Archives par mot-clé : uchronie

Les Oranges de Yalta, de Nicolas Saudray

Uchronie française parue en 1992. Durant la seconde guerre mondiale, Rudolph Hess convainc le Japon d’attaquer la Russie en même temps que l’Allemagne. Prise entre deux fronts, la Russie n’arrive pas à faire face, et la guerre tourne en faveur de l’Axe. On suit le point de vue de différents personnages – figures historiques ou anonymes pris dans les événements, de 1940 à la fin des années 50. Ça se lit bien, et la multiplicité des points de vue donne un roman choral qui marche bien pour une uchronie, mais ça n’a rien de révolutionnaire, ni dans l’uchronie décrite, ni dans le style d’écriture.

Protectorats, de Ray Nayler

Recueil de nouvelles, paru en 2023 au Bélial (les nouvelles ont originellement été publiées dans des magazines en anglais, mais il n’existe pas de recueil équivalent en anglais). Certaines des nouvelles partagent un univers uchronique commun, où les États-Unis ont exploité la technologie d’une soucoupe volante tombée sur leur territoire en 38 pour gagner une énorme avance technologique et à la fin de la seconde guerre mondiale, repousser les communistes jusqu’en Russie, gardant toute l’Europe et une partie de l’Asie Mineure sous la forme de « protectorats », d’où le titre du recueil.

J’ai bien aimé l’écriture, l’auteur installe ses univers uchroniques ou science-fictif avec efficacité. Les uchronies sont l’occasion d’une SF « à la papa » avec des voitures volantes, des espions russes et des robots qui jouent au baseball, qui fonctionne très bien (surtout qu’il y a quand même un élément plus moderne dans le fait que les US ne sont pas vraiment pour autant présentés comme l’empire du Bien (que fait notre administration avec toute cette puissance ?), et que les personnages sont hantés par des PTSD liés à ce qu’ils ont fait pendant la guerre. Les nouvelles plus futuristes parlent pas mal de ce qu’est la conscience, surtout si elle devient transférable dans d’autres corps, identiques ou différents, de ce qu’est la frontière de l’Humanité avec des androïdes qui luttent pour leur droits et des IA qui élèvent des enfants.

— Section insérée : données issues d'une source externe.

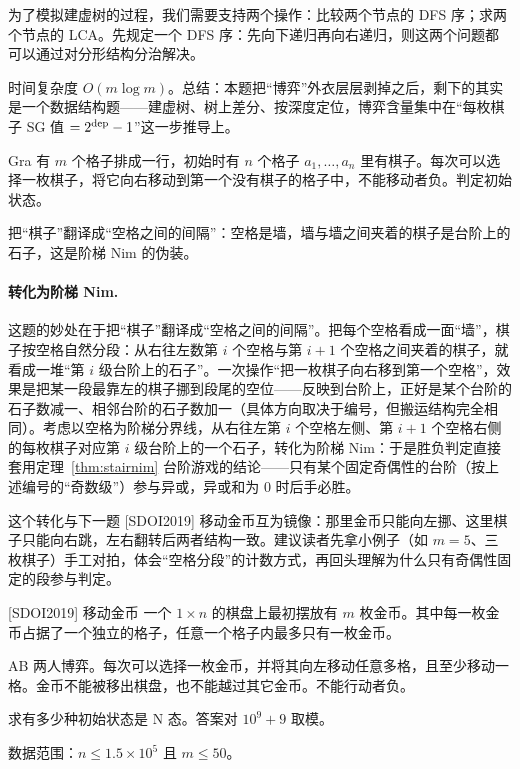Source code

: 为了模拟建虚树的过程，我们需要支持两个操作：比较两个节点的 DFS 序；求两个节点的 LCA。先规定一个 DFS 序：先向下递归再向右递归，则这两个问题都可以通过对分形结构分治解决。

\cost 时间复杂度 $O(m\log m)$。总结：本题把“博弈”外衣层层剥掉之后，剩下的其实是一个数据结构题——建虚树、树上差分、按深度定位，博弈含量集中在“每枚棋子 SG 值 $=2^{\dep}-1$”这一步推导上。


\begin{problem}{Gra}
有 $m$ 个格子排成一行，初始时有 $n$ 个格子 $a_1,\ldots,a_n$ 里有棋子。每次可以选择一枚棋子，将它向右移动到第一个没有棋子的格子中，不能移动者负。判定初始状态。
\end{problem}

\hint 把“棋子”翻译成“空格之间的间隔”：空格是墙，墙与墙之间夹着的棋子是台阶上的石子，这是阶梯 Nim 的伪装。

\sol \paragraph{转化为阶梯 Nim.} 这题的妙处在于把“棋子”翻译成“空格之间的间隔”。把每个空格看成一面“墙”，棋子按空格自然分段：从右往左数第 $i$ 个空格与第 $i+1$ 个空格之间夹着的棋子，就看成一堆“第 $i$ 级台阶上的石子”。一次操作“把一枚棋子向右移到第一个空格”，效果是把某一段最靠左的棋子挪到段尾的空位——反映到台阶上，正好是某个台阶的石子数减一、相邻台阶的石子数加一（具体方向取决于编号，但搬运结构完全相同）。考虑以空格为阶梯分界线，从右往左第 $i$ 个空格左侧、第 $i+1$ 个空格右侧的每枚棋子对应第 $i$ 级台阶上的一个石子，转化为阶梯 Nim：于是胜负判定直接套用定理~\ref{thm:stairnim} 台阶游戏的结论——只有某个固定奇偶性的台阶（按上述编号的“奇数级”）参与异或，异或和为 $0$ 时后手必胜。

这个转化与下一题 [SDOI2019] 移动金币互为镜像：那里金币只能向左挪、这里棋子只能向右跳，左右翻转后两者结构一致。建议读者先拿小例子（如 $m=5$、三枚棋子）手工对拍，体会“空格分段”的计数方式，再回头理解为什么只有奇偶性固定的段参与判定。

\begin{problem}{[SDOI2019] 移动金币}
一个 $1\times n$ 的棋盘上最初摆放有 $m$ 枚金币。其中每一枚金币占据了一个独立的格子，任意一个格子内最多只有一枚金币。

AB 两人博弈。每次可以选择一枚金币，并将其向左移动任意多格，且至少移动一格。金币不能被移出棋盘，也不能越过其它金币。不能行动者负。

求有多少种初始状态是 N 态。答案对 $10^{9}+9$ 取模。

数据范围：$n\le1.5\times10^{5}$ 且 $m\le50$。
\end{problem}

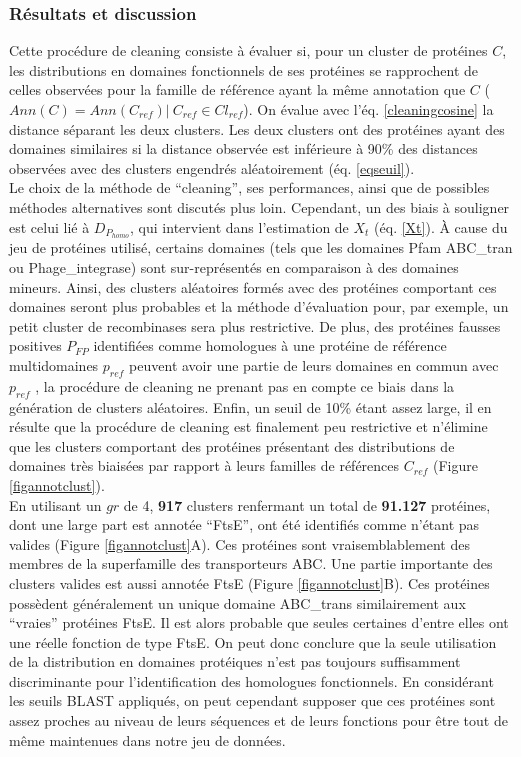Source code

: \subsubsection{Résultats et discussion}\label{parcleaningres}
	Cette procédure de cleaning consiste à évaluer si, pour un cluster de protéines $C$, les distributions en domaines fonctionnels de ses protéines se rapprochent de celles observées pour la famille de référence ayant la même annotation que $C$ ($Ann(C)=Ann(C_{ref})| \: C_{ref} \in Cl_{ref}$). On évalue avec l'éq.  \ref{cleaningcosine} la distance séparant les deux clusters. Les deux clusters ont des protéines ayant des domaines similaires si la distance observée est inférieure à 90\% des distances observées avec des clusters engendrés aléatoirement (éq. \ref{eqseuil}). \\
Le choix de la méthode de “cleaning”, ses performances, ainsi que de possibles méthodes alternatives sont discutés plus loin. Cependant, un des biais à souligner est celui lié à $D_{P_{homo}}$, qui intervient dans l'estimation de $X_{t}$ (éq. \ref{Xt}). À cause du jeu de protéines utilisé, certains domaines (tels que les domaines Pfam ABC\_tran ou Phage\_integrase) sont sur-représentés en comparaison à des domaines mineurs.  Ainsi, des clusters aléatoires formés avec des protéines comportant ces domaines seront plus probables et la méthode d'évaluation pour, par exemple, un petit cluster de recombinases sera plus restrictive. De plus, des protéines fausses positives $P_{FP}$ identifiées comme homologues à une protéine de référence multidomaines $p_{ref}$ peuvent avoir une partie de leurs domaines en commun avec $p_{ref}$ \citep{Song2007}, la procédure de cleaning ne prenant pas en compte ce biais dans la génération de clusters aléatoires. Enfin, un seuil de 10\% étant assez large, il en résulte que la procédure de cleaning est finalement peu restrictive et n'élimine que les clusters comportant des protéines présentant des distributions de domaines très biaisées par rapport à leurs familles de références $C_{ref}$ (Figure \ref{figannotclust}).\\ 
	En utilisant un $gr$ de 4, \textbf{917} clusters renfermant un total de \textbf{91.127} protéines, dont une large part est annotée “FtsE”, ont été identifiés comme n'étant pas valides (Figure \ref{figannotclust}A). Ces protéines sont vraisemblablement des membres de la superfamille des transporteurs ABC. Une partie importante des clusters valides est aussi annotée FtsE (Figure \ref{figannotclust}B). Ces protéines possèdent généralement un unique domaine ABC\_trans similairement aux “vraies” protéines FtsE. Il est alors probable que seules certaines d'entre elles ont une réelle fonction de type FtsE. On peut donc conclure que la seule utilisation de la distribution en domaines protéiques n'est pas toujours suffisamment discriminante pour l'identification des homologues fonctionnels. En considérant les seuils BLAST appliqués, on peut cependant supposer que ces protéines sont assez proches au niveau de leurs séquences et de leurs fonctions pour être tout de même maintenues dans notre jeu de données. 
	
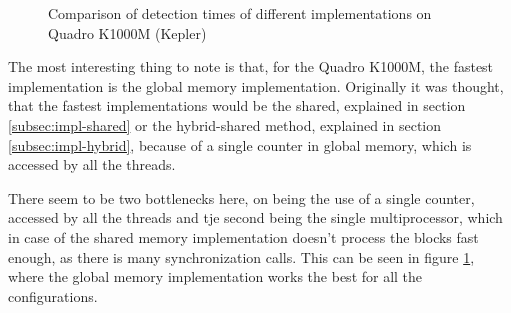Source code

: \begin{figure}[ht]
\centering{}
	\caption{Comparison of detection times of different implementations on Quadro K1000M (Kepler)}
	\label{fig:quadro-det-measurement}
\end{figure}

The most interesting thing to note is that, for the Quadro K1000M, the fastest implementation is the global memory implementation. Originally it was thought, that the fastest implementations would be the shared, explained in section \ref{subsec:impl-shared} or the hybrid-shared method, explained in section \ref{subsec:impl-hybrid}, because of a single counter in global memory, which is accessed by all the threads.

There seem to be two bottlenecks here, on being the use of a single counter, accessed by all the threads and tje second being the single multiprocessor, which in case of the shared memory implementation doesn't process the blocks fast enough, as there is many synchronization calls. This can be seen in figure \ref{fig:quadro-det-measurement}, where the global memory implementation works the best for all the configurations.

Je recommande pour de la SF classique et efficace.

For All Mankind, de Ronald D. Moore et Ben Nedivi

Série télé uchronique. En 1969, l’URSS réussit le premier alunissage de l’Humanité, avant de surenchérir avec l’alunissage d’*une* cosmonaute. En réaction et sous pression de la Présidence, la NASA accélère fortement son programme spatial, décide de l’ouvrir aux astronautes femmes, et lance la construction d’une base permanente sur la Lune.

Saison 1 :

J’ai beaucoup aimé. On commence avec des astronautes (et leur entourage) qui sont des stéréotypes en carton-pâte, et la série les déconstruit progressivement pour en faire de vraies personnes avec des vies compliquées. Il y a une palanquée de problèmes techniques dans l’espace qui tiennent les spectateurices en haleine, et ce d’autant plus qu’en bonne série post-GoT, les scénaristes n’hésitent pas à tuer des personnages principaux (en terme de tension qui te tient rivé à ton siège, mention spéciale à l’épisode 9).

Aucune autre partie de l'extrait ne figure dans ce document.